ENTRIES PROVIDED Start Marker

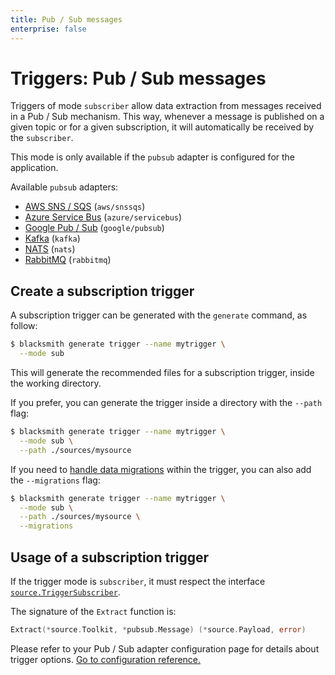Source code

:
 ```yaml
---
title: Pub / Sub messages
enterprise: false
---
```


# Triggers: Pub / Sub messages

Triggers of mode `subscriber` allow data extraction from messages received in a
Pub / Sub mechanism. This way, whenever a message is published on a given topic
or for a given subscription, it will automatically be received by the `subscriber`.

This mode is only available if the `pubsub` adapter is configured for the application.

Available `pubsub` adapters:
- [AWS SNS / SQS](/blacksmith/options/pubsub/aws) (`aws/snssqs`)
- [Azure Service Bus](/blacksmith/options/pubsub/azure) (`azure/servicebus`)
- [Google Pub / Sub](/blacksmith/options/pubsub/google) (`google/pubsub`)
- [Kafka](/blacksmith/options/pubsub/kafka) (`kafka`)
- [NATS](/blacksmith/options/pubsub/nats) (`nats`)
- [RabbitMQ](/blacksmith/options/pubsub/rabbitmq) (`rabbitmq`)

## Create a subscription trigger

A subscription trigger can be generated with the `generate` command, as follow:
```bash
$ blacksmith generate trigger --name mytrigger \
  --mode sub

```

This will generate the recommended files for a subscription trigger, inside the working
directory.

If you prefer, you can generate the trigger inside a directory with the `--path`
flag:
```bash
$ blacksmith generate trigger --name mytrigger \
  --mode sub \
  --path ./sources/mysource

```

If you need to [handle data migrations](/blacksmith/guides/practices/migrations)
within the trigger, you can also add the `--migrations` flag:
```bash
$ blacksmith generate trigger --name mytrigger \
  --mode sub \
  --path ./sources/mysource \
  --migrations

```

## Usage of a subscription trigger

If the trigger mode is `subscriber`, it must respect the interface
[`source.TriggerSubscriber`](https://pkg.go.dev/github.com/nunchistudio/blacksmith/flow/source?tab=doc#TriggerSubscriber).

The signature of the `Extract` function is:
```go
Extract(*source.Toolkit, *pubsub.Message) (*source.Payload, error)

```

Please refer to your Pub / Sub adapter configuration page for details about trigger
options. [Go to configuration reference.](/blacksmith/options)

ENTRIES PROVIDED End Marker

» WORK INSTRUCTIONS:
Exact duplication is required for the lines above, from the line that contains "Pub / Sub mechanism." to the line that contains "- [AWS SNS /", inclusive; omit all others.

» OUTPUT FOR THIS EXERCISE:
Pub / Sub mechanism. This way, whenever a message is published on a given topic
or for a given subscription, it will automatically be received by the `subscriber`.

This mode is only available if the `pubsub` adapter is configured for the application.

Available `pubsub` adapters:
- [AWS SNS / SQS](/blacksmith/options/pubsub/aws) (`aws/snssqs`)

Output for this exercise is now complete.